## TASK
Within the records below is a range that opens at the line with "(stabilize quantum states)" and closes at the line with "classical neural computation". Return that range word for word, both ends included, and only that range.

## RECORDED DATA
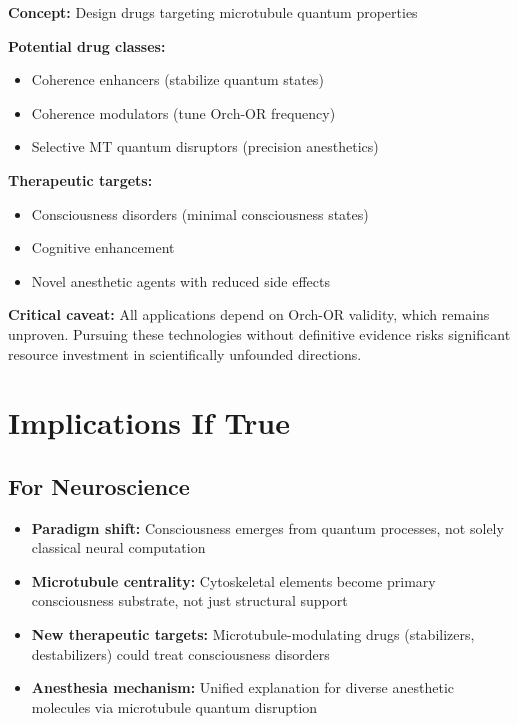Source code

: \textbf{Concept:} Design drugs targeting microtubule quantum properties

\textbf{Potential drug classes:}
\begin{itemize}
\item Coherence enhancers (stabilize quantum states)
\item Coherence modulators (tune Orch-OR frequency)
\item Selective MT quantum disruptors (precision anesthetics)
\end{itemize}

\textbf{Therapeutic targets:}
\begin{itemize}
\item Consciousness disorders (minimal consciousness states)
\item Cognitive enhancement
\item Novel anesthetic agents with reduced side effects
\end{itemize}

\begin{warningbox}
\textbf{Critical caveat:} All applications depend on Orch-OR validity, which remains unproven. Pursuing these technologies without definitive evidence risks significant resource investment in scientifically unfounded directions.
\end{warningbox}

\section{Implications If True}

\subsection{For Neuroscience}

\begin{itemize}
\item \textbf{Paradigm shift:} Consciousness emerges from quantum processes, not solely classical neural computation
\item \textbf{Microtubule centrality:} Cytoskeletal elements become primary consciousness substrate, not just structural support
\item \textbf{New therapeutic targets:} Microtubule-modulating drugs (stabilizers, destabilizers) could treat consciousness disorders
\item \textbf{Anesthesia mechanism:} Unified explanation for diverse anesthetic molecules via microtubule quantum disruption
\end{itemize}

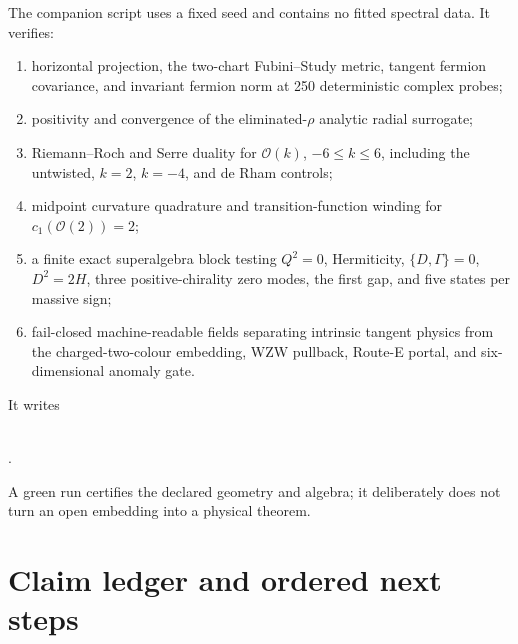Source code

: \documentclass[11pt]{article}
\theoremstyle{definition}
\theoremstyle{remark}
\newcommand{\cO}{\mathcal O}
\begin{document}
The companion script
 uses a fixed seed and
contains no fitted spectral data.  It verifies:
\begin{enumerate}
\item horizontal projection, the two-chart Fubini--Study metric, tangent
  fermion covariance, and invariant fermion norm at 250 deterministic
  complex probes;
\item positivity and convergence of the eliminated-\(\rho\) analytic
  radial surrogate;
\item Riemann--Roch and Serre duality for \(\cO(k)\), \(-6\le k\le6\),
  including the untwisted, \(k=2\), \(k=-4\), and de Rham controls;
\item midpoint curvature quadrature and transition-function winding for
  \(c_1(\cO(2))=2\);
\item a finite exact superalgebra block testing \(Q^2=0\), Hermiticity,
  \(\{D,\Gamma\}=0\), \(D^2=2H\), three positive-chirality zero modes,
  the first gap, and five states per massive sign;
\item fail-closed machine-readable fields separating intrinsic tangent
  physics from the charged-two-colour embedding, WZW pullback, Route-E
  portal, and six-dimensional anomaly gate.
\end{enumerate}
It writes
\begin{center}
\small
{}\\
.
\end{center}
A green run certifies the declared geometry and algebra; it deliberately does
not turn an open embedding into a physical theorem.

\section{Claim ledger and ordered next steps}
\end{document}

## REPLY TO THE TASK
\item Coherence enhancers (stabilize quantum states)
\item Coherence modulators (tune Orch-OR frequency)
\item Selective MT quantum disruptors (precision anesthetics)
\end{itemize}

\textbf{Therapeutic targets:}
\begin{itemize}
\item Consciousness disorders (minimal consciousness states)
\item Cognitive enhancement
\item Novel anesthetic agents with reduced side effects
\end{itemize}

\begin{warningbox}
\textbf{Critical caveat:} All applications depend on Orch-OR validity, which remains unproven. Pursuing these technologies without definitive evidence risks significant resource investment in scientifically unfounded directions.
\end{warningbox}

\section{Implications If True}

\subsection{For Neuroscience}

\begin{itemize}
\item \textbf{Paradigm shift:} Consciousness emerges from quantum processes, not solely classical neural computation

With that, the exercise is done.